ImageTo believe in a transcendent reality is to necessarily believe in a transcendent justice and vindication. When you see those who kill people indiscriminately, or for money, those who torture, those who conspire to deprive people of their basic human needs, you see people who, regardless of the emblem they wear, or what they do at prayer meetings, or the acclaim they receive because of wearing a uniform and serving some national ideology or local sense of “law and order”, you see people who don’t believe in a transcendent reality. If they say they do, they are liars. If they did believe, they would fear what will happen to them, and the rising up of their victims. Whether they’re US soldiers at Fallujah or Abu Ghraib, or US intelligence and security people who tortured or murdered or committed massacres, or they are the armchair ideologues who enabled them, or they are Qaddafi’s paid murderers in Libya, they are atheists apart from any religious confession they may pretend, even to themselves. They are bereft of belief. They are apostate to all. They will, with us all, face judgment, but they don’t fear it – they don’t really think it’s there or it’s going to happen.

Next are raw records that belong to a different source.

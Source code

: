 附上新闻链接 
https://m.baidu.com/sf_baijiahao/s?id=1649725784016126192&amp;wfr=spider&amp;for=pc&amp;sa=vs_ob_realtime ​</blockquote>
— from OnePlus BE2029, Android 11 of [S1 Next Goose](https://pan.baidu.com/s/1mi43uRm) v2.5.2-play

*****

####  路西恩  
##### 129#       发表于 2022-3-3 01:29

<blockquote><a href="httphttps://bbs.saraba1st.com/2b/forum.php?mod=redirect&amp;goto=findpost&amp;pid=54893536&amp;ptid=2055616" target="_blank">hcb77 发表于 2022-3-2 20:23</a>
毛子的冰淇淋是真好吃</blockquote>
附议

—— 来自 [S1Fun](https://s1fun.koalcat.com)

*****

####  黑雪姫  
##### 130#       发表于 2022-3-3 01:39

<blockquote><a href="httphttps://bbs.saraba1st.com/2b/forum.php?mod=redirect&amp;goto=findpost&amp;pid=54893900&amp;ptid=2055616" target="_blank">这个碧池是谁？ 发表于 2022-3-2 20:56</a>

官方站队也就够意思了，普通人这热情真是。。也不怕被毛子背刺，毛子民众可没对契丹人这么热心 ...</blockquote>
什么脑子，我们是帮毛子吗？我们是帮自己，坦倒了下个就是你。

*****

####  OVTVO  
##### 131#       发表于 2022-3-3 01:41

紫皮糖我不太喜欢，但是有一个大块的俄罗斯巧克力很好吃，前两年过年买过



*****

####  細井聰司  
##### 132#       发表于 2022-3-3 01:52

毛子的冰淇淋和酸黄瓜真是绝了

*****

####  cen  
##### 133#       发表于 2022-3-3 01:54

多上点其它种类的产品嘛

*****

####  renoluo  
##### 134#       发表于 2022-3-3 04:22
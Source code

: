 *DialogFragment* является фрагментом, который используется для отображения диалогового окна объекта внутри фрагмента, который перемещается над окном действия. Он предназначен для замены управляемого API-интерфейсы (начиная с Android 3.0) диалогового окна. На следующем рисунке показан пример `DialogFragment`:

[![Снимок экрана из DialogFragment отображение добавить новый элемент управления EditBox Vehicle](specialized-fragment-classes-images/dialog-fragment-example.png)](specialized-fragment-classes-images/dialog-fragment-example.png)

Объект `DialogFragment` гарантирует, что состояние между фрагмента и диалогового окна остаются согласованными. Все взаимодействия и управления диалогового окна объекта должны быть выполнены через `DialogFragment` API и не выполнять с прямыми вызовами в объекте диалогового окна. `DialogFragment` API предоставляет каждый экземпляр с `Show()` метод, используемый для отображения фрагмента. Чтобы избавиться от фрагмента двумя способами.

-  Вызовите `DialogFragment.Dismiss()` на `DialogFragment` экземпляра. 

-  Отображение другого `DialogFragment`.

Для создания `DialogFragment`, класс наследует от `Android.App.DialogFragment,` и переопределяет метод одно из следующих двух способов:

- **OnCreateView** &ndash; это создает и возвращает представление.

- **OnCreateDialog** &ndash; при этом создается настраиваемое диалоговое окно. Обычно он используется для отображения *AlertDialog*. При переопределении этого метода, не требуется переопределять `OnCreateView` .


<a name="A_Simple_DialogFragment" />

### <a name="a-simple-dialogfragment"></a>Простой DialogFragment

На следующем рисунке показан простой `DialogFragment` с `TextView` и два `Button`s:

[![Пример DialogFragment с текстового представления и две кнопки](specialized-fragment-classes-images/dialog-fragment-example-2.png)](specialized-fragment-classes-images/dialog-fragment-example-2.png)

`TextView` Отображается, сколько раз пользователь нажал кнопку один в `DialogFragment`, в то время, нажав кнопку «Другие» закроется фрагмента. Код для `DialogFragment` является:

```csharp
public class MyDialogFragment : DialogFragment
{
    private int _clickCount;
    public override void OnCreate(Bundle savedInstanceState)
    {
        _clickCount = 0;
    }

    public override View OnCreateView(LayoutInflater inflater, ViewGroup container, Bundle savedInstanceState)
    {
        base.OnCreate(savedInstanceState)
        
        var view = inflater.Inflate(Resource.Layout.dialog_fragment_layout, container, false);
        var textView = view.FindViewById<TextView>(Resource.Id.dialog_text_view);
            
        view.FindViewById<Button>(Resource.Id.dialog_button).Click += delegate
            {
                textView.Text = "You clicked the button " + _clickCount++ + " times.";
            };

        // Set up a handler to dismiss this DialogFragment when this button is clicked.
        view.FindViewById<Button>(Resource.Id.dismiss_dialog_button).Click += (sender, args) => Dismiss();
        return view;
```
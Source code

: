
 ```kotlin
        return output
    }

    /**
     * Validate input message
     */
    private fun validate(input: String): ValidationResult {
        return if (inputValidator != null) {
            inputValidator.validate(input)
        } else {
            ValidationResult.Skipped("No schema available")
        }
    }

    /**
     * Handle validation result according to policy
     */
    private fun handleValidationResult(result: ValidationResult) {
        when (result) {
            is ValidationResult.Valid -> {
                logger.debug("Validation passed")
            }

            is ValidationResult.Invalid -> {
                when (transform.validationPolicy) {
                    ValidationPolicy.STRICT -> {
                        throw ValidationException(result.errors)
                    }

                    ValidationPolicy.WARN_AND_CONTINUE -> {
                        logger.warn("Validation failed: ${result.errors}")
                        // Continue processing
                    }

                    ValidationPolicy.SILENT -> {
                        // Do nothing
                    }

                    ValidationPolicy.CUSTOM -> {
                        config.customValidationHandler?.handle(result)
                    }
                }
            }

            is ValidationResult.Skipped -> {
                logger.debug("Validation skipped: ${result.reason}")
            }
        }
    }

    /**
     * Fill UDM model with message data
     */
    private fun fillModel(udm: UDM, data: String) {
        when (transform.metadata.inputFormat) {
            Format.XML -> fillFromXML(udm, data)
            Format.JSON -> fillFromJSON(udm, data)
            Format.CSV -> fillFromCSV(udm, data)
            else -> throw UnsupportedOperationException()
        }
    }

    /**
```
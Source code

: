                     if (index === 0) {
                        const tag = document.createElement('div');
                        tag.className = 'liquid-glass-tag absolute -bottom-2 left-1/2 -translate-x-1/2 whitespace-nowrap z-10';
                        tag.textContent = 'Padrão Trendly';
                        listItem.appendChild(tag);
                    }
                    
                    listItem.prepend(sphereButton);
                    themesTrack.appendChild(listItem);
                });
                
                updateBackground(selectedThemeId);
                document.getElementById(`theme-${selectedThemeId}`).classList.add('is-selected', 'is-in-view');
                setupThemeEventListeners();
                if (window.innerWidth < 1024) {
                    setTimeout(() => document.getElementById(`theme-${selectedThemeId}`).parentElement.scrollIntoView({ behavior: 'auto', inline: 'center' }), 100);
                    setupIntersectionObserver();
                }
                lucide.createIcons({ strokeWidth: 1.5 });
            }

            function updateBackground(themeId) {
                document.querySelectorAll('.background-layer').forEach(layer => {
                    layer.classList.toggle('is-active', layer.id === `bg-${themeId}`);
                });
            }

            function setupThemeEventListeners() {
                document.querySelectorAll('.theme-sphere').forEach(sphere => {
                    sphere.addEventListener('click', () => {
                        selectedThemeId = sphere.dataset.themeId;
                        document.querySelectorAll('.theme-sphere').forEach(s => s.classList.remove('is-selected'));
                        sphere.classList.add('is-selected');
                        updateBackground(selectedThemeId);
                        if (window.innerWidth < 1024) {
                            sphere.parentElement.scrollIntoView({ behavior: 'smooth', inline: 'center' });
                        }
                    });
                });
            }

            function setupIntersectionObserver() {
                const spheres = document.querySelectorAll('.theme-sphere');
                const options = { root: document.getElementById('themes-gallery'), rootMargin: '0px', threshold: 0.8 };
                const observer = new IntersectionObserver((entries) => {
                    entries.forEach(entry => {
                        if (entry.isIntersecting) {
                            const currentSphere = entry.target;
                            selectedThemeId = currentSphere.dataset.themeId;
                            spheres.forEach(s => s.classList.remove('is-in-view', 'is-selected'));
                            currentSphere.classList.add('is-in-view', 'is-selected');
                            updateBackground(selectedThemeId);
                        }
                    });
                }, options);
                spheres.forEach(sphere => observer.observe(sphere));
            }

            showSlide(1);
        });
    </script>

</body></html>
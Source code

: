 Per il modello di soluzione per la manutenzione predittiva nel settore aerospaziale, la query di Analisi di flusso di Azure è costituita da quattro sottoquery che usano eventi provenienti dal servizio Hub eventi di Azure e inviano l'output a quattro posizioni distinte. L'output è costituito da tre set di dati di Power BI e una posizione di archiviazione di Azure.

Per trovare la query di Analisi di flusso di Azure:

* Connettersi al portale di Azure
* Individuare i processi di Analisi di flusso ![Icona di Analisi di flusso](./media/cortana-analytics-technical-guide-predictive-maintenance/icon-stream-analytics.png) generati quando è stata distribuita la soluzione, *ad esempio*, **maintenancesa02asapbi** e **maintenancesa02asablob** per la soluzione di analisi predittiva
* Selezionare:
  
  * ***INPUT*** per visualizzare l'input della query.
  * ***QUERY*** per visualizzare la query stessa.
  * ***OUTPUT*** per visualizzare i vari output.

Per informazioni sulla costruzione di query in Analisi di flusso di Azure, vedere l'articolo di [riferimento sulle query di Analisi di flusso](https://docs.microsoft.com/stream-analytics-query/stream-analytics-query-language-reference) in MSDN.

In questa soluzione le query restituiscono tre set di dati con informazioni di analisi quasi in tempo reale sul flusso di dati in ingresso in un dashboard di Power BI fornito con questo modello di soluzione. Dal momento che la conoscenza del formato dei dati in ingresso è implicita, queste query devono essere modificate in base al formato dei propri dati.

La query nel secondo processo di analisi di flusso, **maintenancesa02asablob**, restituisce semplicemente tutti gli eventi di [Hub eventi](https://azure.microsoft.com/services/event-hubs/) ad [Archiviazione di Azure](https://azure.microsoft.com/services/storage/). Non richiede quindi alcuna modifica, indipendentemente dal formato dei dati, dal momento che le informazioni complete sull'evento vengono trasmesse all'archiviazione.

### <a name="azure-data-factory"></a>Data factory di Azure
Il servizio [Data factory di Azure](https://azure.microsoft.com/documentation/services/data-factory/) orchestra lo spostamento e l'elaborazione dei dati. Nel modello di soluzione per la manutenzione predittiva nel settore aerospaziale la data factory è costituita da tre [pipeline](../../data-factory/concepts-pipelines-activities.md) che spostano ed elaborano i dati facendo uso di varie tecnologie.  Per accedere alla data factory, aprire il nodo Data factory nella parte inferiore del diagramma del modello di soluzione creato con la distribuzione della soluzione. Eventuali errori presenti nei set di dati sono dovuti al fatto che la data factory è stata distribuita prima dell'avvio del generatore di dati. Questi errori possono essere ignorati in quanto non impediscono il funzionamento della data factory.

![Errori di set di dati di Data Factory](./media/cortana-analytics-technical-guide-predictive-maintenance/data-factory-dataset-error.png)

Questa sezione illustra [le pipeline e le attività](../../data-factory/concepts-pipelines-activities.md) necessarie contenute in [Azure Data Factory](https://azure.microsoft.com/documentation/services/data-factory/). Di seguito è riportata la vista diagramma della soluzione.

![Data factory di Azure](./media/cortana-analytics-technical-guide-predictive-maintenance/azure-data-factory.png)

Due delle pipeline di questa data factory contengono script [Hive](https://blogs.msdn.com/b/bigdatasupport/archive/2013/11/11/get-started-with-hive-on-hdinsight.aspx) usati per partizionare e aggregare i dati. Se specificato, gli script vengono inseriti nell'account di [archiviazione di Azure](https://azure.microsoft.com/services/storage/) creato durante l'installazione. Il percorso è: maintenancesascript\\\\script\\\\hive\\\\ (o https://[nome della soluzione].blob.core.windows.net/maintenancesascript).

You judge what someone believes by what they do, apart from what they say. Action is belief. There is justice coming, though – and I don’t mean to put things off with a shrug and say “I’m not going to get too concerned about the present, because judgment is coming – they’ll get theirs”. No, that’s someone who believes in the transcendent, but not the reality of the present – someone who is denying the Incarnation, if they are a Christian. Now is real. This is real. And the justice to come is real. And it all matters. All of it. When the sparrow falls, it matters. One who cannot contain both belief in a transcendent reality and belief in the here and now cannot be a Christian, at least. He cannot be an Orthodox person.